#### [What this task involves]
Each entry below is to be transcribed exactly; pictures are not copied.

#### [Extracted material]
┌────────
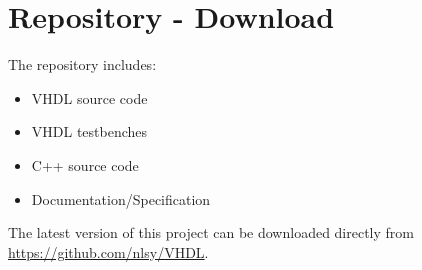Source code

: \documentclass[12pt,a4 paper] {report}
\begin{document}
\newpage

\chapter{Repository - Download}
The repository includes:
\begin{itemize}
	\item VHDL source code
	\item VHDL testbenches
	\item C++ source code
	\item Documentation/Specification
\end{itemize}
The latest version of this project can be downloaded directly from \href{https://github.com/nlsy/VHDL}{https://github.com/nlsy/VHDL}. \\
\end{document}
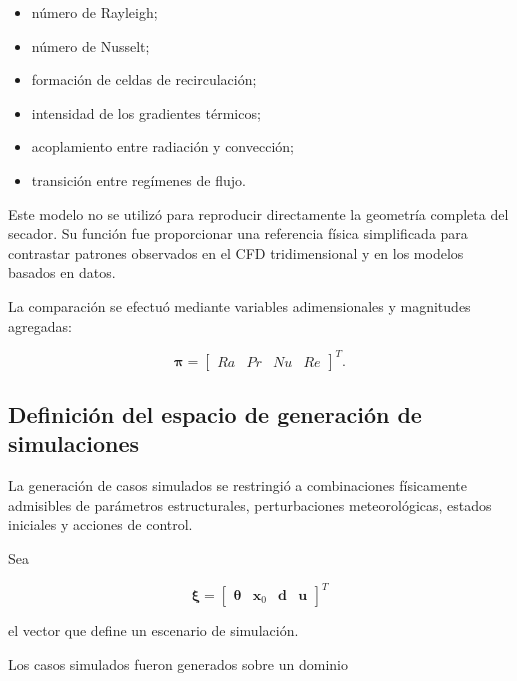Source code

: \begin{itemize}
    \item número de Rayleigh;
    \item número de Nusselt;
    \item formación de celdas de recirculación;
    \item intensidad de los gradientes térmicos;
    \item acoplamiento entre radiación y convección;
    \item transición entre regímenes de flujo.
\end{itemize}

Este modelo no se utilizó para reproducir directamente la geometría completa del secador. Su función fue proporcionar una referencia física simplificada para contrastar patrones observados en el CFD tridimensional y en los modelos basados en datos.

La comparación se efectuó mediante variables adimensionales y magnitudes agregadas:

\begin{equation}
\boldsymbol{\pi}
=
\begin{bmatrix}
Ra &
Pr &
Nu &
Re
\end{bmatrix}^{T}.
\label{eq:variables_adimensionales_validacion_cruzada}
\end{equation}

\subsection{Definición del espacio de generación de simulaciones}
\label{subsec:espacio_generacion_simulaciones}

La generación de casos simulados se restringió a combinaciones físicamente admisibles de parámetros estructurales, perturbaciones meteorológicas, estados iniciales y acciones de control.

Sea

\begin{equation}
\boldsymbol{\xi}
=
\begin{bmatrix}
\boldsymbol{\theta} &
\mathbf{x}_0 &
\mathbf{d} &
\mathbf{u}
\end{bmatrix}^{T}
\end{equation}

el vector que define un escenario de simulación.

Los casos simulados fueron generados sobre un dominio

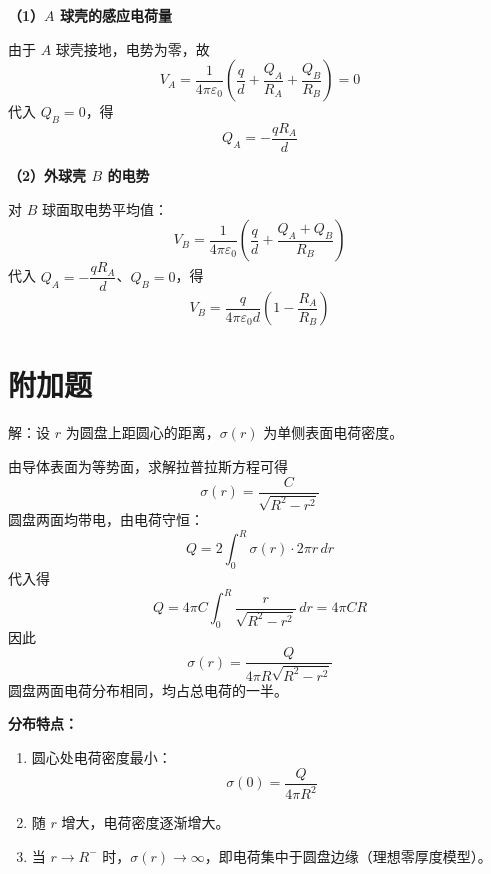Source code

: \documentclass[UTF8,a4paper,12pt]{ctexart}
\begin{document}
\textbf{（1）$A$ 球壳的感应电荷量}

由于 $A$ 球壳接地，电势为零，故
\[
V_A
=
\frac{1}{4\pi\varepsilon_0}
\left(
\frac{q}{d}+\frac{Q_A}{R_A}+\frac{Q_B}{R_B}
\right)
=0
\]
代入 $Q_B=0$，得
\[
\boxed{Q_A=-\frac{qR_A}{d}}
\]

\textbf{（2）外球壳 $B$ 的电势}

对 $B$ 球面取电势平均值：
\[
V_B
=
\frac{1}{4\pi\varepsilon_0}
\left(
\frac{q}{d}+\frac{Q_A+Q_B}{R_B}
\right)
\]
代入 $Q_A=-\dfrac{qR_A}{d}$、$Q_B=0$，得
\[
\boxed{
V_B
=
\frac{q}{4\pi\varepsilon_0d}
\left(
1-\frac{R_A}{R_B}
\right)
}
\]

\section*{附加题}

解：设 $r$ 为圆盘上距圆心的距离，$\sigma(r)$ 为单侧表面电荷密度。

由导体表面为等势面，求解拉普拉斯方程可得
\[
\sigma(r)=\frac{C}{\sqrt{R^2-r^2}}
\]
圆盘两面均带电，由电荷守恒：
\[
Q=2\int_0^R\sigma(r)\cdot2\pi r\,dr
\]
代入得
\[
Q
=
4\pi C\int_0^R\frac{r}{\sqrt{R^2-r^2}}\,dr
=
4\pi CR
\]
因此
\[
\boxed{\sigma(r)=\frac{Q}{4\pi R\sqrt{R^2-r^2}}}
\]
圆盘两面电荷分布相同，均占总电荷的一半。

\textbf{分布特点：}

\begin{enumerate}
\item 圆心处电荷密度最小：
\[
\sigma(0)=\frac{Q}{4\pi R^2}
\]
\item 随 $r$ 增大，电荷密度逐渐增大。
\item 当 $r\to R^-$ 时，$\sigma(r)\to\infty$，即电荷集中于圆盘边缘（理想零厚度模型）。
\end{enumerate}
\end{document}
└────────
#### [Result of the task]
Source code

: \documentclass[12pt,a4 paper] {report}
\begin{document}
\newpage

\chapter{Repository - Download}
The repository includes:
\begin{itemize}
	\item VHDL source code
	\item VHDL testbenches
	\item C++ source code
	\item Documentation/Specification
\end{itemize}
The latest version of this project can be downloaded directly from \href{https://github.com/nlsy/VHDL}{https://github.com/nlsy/VHDL}. \\
\end{document}
Source code

: \begin{itemize}
    \item número de Rayleigh;
    \item número de Nusselt;
    \item formación de celdas de recirculación;
    \item intensidad de los gradientes térmicos;
    \item acoplamiento entre radiación y convección;
    \item transición entre regímenes de flujo.
\end{itemize}

Este modelo no se utilizó para reproducir directamente la geometría completa del secador. Su función fue proporcionar una referencia física simplificada para contrastar patrones observados en el CFD tridimensional y en los modelos basados en datos.

La comparación se efectuó mediante variables adimensionales y magnitudes agregadas:

\begin{equation}
\boldsymbol{\pi}
=
\begin{bmatrix}
Ra &
Pr &
Nu &
Re
\end{bmatrix}^{T}.
\label{eq:variables_adimensionales_validacion_cruzada}
\end{equation}

\subsection{Definición del espacio de generación de simulaciones}
\label{subsec:espacio_generacion_simulaciones}

La generación de casos simulados se restringió a combinaciones físicamente admisibles de parámetros estructurales, perturbaciones meteorológicas, estados iniciales y acciones de control.

Sea

\begin{equation}
\boldsymbol{\xi}
=
\begin{bmatrix}
\boldsymbol{\theta} &
\mathbf{x}_0 &
\mathbf{d} &
\mathbf{u}
\end{bmatrix}^{T}
\end{equation}

el vector que define un escenario de simulación.

Los casos simulados fueron generados sobre un dominio

Source code

: \documentclass[UTF8,a4paper,12pt]{ctexart}
\begin{document}
\textbf{（1）$A$ 球壳的感应电荷量}

由于 $A$ 球壳接地，电势为零，故
\[
V_A
=
\frac{1}{4\pi\varepsilon_0}
\left(
\frac{q}{d}+\frac{Q_A}{R_A}+\frac{Q_B}{R_B}
\right)
=0
\]
代入 $Q_B=0$，得
\[
\boxed{Q_A=-\frac{qR_A}{d}}
\]

\textbf{（2）外球壳 $B$ 的电势}

对 $B$ 球面取电势平均值：
\[
V_B
=
\frac{1}{4\pi\varepsilon_0}
\left(
\frac{q}{d}+\frac{Q_A+Q_B}{R_B}
\right)
\]
代入 $Q_A=-\dfrac{qR_A}{d}$、$Q_B=0$，得
\[
\boxed{
V_B
=
\frac{q}{4\pi\varepsilon_0d}
\left(
1-\frac{R_A}{R_B}
\right)
}
\]

\section*{附加题}

解：设 $r$ 为圆盘上距圆心的距离，$\sigma(r)$ 为单侧表面电荷密度。

由导体表面为等势面，求解拉普拉斯方程可得
\[
\sigma(r)=\frac{C}{\sqrt{R^2-r^2}}
\]
圆盘两面均带电，由电荷守恒：
\[
Q=2\int_0^R\sigma(r)\cdot2\pi r\,dr
\]
代入得
\[
Q
=
4\pi C\int_0^R\frac{r}{\sqrt{R^2-r^2}}\,dr
=
4\pi CR
\]
因此
\[
\boxed{\sigma(r)=\frac{Q}{4\pi R\sqrt{R^2-r^2}}}
\]
圆盘两面电荷分布相同，均占总电荷的一半。

\textbf{分布特点：}

\begin{enumerate}
\item 圆心处电荷密度最小：
\[
\sigma(0)=\frac{Q}{4\pi R^2}
\]
\item 随 $r$ 增大，电荷密度逐渐增大。
\item 当 $r\to R^-$ 时，$\sigma(r)\to\infty$，即电荷集中于圆盘边缘（理想零厚度模型）。
\end{enumerate}
\end{document}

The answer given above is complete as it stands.